During their dreadful mission to change Cambodia back into a peasant society the Khmer Rouge almost wiped out a thousand years of their country's tradition. To Pol Pot and his brutal regime the classical dance drama of Cambodia was no more than an expression of elitism - symbolic of religion and royalty - and therefore it had to be destroyed.

Former musicians and dancers, along with other hated city people, were sent to the remote country areas of Cambodia. They were separated from their families and forced to work in fields, digging drains and irrigation canals, often with their bare hands. Many of these canals never even worked, as the Pol Pot regime were not only going to invent a new society, they were going to get water to run up-hill as well.

Ninety percent of all artists and performers were killed during those dark years; only by hiding their identity did any survive at all. In the impoverished condition left by the war there was little to eat, but they were just hungry for their theatre. So much so that some of them walked the hundreds of miles back to Phnom Penh to perform again. When they reached the capital they found devastation – there were no instruments left, no costumes, no props, no school, no books. Yet from almost nothing they have resurrected and breathed new life into their ancient culture.
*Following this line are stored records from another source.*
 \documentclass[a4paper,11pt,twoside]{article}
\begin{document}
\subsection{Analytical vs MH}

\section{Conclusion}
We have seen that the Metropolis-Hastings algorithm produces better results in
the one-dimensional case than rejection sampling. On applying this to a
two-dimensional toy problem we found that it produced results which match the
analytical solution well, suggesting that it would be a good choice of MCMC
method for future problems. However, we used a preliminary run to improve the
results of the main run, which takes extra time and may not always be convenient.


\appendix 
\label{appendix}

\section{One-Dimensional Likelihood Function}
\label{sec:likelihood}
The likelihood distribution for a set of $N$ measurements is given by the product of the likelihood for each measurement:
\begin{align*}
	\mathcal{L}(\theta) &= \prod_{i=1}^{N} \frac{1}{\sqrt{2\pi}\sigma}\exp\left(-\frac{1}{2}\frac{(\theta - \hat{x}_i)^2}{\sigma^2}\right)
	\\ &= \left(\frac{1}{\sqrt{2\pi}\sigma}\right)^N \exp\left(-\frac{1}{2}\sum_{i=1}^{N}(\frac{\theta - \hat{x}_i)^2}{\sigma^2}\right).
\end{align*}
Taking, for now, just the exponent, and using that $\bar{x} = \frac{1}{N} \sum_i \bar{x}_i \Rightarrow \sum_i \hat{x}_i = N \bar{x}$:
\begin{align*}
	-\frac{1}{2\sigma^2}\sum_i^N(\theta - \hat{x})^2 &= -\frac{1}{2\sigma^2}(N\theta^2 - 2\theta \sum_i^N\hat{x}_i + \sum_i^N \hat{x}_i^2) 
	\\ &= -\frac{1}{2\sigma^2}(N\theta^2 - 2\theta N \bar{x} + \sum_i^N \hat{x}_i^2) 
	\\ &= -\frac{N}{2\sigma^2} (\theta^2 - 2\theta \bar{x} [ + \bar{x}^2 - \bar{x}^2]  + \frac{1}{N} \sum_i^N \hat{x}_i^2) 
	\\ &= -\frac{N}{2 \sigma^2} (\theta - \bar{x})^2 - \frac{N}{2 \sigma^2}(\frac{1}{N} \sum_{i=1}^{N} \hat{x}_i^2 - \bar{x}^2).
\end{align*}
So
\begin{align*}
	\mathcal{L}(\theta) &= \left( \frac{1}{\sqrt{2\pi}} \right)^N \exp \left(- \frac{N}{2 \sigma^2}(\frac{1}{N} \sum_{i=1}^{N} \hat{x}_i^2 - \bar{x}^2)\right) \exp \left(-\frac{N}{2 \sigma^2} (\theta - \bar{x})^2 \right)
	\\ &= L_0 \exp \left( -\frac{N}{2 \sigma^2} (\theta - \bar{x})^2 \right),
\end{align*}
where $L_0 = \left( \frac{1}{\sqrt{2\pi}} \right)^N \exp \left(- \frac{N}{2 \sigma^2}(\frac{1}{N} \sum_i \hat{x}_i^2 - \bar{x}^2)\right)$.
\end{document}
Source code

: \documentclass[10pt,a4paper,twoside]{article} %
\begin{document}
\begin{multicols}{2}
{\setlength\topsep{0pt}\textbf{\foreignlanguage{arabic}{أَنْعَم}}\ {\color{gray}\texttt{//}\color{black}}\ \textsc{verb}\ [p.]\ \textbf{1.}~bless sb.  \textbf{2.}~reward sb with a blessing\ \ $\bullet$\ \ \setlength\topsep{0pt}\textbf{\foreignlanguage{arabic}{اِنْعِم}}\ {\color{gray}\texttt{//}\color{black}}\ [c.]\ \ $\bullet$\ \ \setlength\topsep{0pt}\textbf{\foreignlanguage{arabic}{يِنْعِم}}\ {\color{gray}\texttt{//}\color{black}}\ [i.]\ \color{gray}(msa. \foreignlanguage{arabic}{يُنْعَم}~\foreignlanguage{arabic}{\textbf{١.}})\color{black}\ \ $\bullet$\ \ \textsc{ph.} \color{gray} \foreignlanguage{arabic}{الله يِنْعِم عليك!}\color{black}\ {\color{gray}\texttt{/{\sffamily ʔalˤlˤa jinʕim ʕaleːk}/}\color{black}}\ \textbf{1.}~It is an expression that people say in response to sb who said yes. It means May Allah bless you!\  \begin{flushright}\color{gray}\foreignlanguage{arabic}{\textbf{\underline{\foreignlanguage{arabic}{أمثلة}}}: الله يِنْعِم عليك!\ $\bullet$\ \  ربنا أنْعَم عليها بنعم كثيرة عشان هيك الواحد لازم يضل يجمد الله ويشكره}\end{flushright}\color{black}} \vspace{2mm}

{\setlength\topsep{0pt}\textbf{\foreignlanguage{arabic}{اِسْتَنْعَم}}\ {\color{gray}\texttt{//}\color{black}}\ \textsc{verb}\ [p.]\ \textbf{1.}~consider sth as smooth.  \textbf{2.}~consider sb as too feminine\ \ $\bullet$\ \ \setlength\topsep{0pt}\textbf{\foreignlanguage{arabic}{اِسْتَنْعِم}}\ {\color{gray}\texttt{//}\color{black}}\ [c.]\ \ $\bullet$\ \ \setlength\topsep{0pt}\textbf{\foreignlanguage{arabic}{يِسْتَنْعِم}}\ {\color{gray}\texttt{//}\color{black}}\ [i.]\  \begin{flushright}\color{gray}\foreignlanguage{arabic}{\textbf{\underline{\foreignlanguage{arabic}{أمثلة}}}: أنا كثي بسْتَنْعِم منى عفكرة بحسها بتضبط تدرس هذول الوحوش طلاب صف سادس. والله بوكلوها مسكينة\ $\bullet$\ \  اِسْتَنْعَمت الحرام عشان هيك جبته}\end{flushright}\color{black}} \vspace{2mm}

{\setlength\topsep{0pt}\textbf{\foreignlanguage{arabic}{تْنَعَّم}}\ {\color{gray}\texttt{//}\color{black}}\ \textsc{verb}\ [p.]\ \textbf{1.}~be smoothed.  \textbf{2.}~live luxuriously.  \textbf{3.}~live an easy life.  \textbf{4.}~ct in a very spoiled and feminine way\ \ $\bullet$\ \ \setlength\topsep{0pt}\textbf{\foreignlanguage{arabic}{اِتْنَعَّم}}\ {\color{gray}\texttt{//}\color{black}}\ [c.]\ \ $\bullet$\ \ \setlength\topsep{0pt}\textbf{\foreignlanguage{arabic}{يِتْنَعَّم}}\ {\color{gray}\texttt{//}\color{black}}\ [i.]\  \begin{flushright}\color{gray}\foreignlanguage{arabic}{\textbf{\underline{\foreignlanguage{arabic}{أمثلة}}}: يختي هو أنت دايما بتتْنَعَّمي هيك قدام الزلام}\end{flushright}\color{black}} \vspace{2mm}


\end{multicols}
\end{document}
Since its reformation in 1980, the Arts Department of the Ministry of Culture has developed a 300-strong professional dance and theatre company which has toured all over Cambodia and beyond. Their ranks are now refreshed by graduates from the re-instituted Fine Arts School, continuing the relationship between Guru and pupil without which the craft might easily be forgotten. It takes twelve years to become a dancer or musician – six years to learn the technique, and another six to gain the spiritual feeling needed to perform. The Guru is acknowledge as the owner, inventor, and master of the craft, and is remembered before each performance in an act of homage called Homrong.